Building muscle is a multifaceted process that involves a combination of resistance training, proper nutrition, and recovery. Here’s a foundational guide to help you get started:
Nutrition:
Protein: Essential for muscle repair and growth. Aim for about 2g per kg of body weight. Good sources include:
- Chicken
- Tuna
- Lean Beef
- Eggs
- Whey Dairy
Carbohydrates: Needed for energy. Aim for about 5-6g per kg of body weight. Quality sources are:
- Brown and Red Rice
- Quinoa
- Beans/Pulses
Fats: Important for hormone production. Aim for about 1g per kg of body weight. Healthy fats can be found in:
- Nuts/Seeds
- Coconut Oil
- Extra Virgin Olive Oil
Meals: Eating 5 meals a day can help provide a constant supply of nutrients to your muscles.
Resistance Training:
- Train 4-5 times weekly, focusing on big muscle groups first (e.g., squat, bench press, deadlift).
- Perform 12-15 reps per set, to failure.
- Incorporate supersets and dynamic exercises for variety.
- Progressive overload: Gradually increase the weight or resistance to continue challenging your muscles.

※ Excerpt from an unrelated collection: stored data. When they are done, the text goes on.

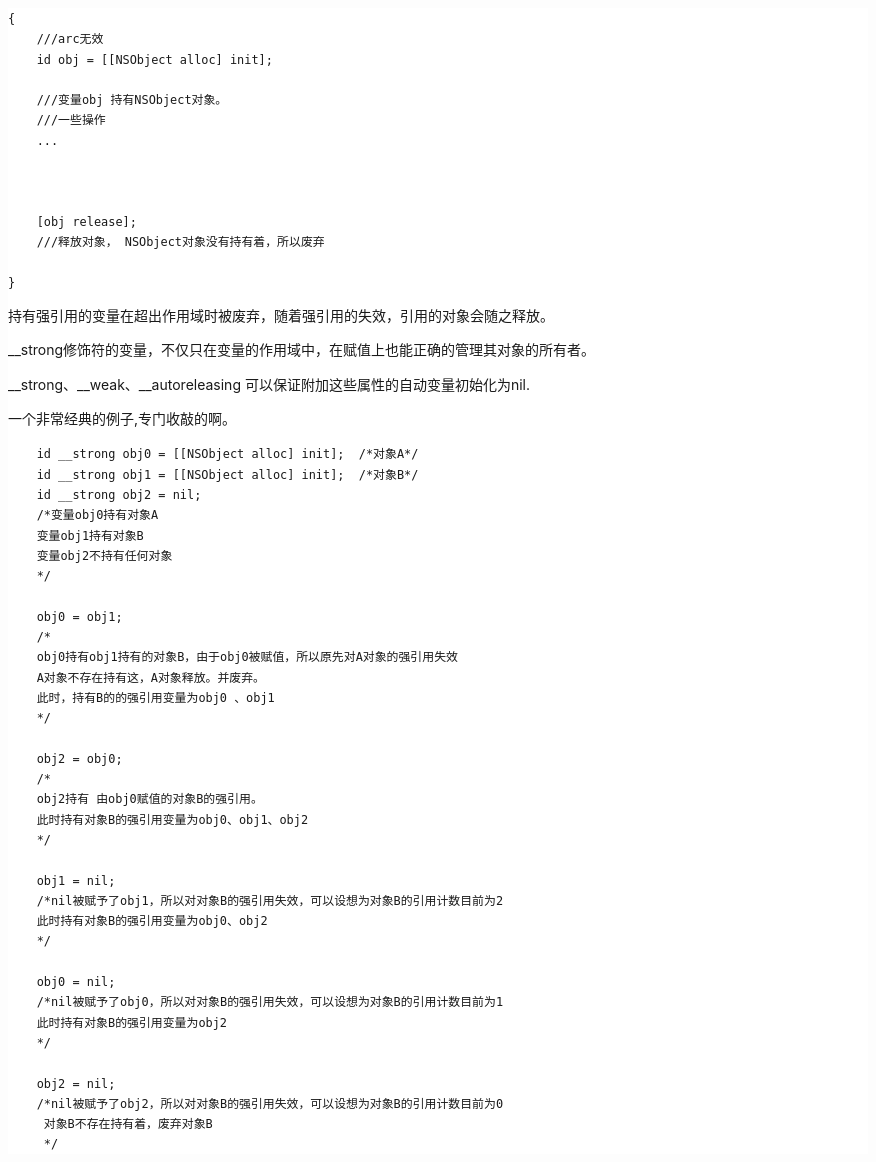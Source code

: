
 ```
{
	///arc无效
	id obj = [[NSObject alloc] init];
	
	///变量obj 持有NSObject对象。
	///一些操作
	...
	
	
	
	[obj release];
	///释放对象， NSObject对象没有持有着，所以废弃
	
}
```

持有强引用的变量在超出作用域时被废弃，随着强引用的失效，引用的对象会随之释放。

__strong修饰符的变量，不仅只在变量的作用域中，在赋值上也能正确的管理其对象的所有者。

__strong、__weak、__autoreleasing 可以保证附加这些属性的自动变量初始化为nil.


一个非常经典的例子,专门收敲的啊。

```
	id __strong obj0 = [[NSObject alloc] init];  /*对象A*/
	id __strong obj1 = [[NSObject alloc] init];  /*对象B*/
	id __strong obj2 = nil;
	/*变量obj0持有对象A
	变量obj1持有对象B
	变量obj2不持有任何对象
	*/
	    
	obj0 = obj1;
	/*
	obj0持有obj1持有的对象B，由于obj0被赋值，所以原先对A对象的强引用失效
	A对象不存在持有这，A对象释放。并废弃。
	此时，持有B的的强引用变量为obj0 、obj1
	*/
	    
	obj2 = obj0;
	/*
	obj2持有 由obj0赋值的对象B的强引用。
	此时持有对象B的强引用变量为obj0、obj1、obj2
	*/
	    
	obj1 = nil;
	/*nil被赋予了obj1，所以对对象B的强引用失效，可以设想为对象B的引用计数目前为2
	此时持有对象B的强引用变量为obj0、obj2
	*/
	    
	obj0 = nil;
	/*nil被赋予了obj0，所以对对象B的强引用失效，可以设想为对象B的引用计数目前为1
	此时持有对象B的强引用变量为obj2
	*/
	    
	obj2 = nil;
	/*nil被赋予了obj2，所以对对象B的强引用失效，可以设想为对象B的引用计数目前为0
	 对象B不存在持有着，废弃对象B
	 */
```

- Record your weights and sessions to track progress.
Pre/Post Training Nutrition:
- Pre-Workout: About 3.5 Kcal/kg. A blend of whey and carbs can be beneficial.
- Post-Workout: Same as pre-workout, to aid in recovery and muscle growth.
Supplements:
For hypertrophy:
- Whey Protein
- Creatine
- Beta-Alanine
- Amino Acids
For health:
- Multivitamins
- Vitamin D3 (2000 IU/day)
- Fish Oil (1000-3000 mg of EPA/DHA per day)
Remember, consistency is key in both your workouts and your nutrition. Also, ensure you’re getting enough rest, as recovery is just as important as the training. Always consider consulting with a fitness professional to tailor a plan that’s right for you.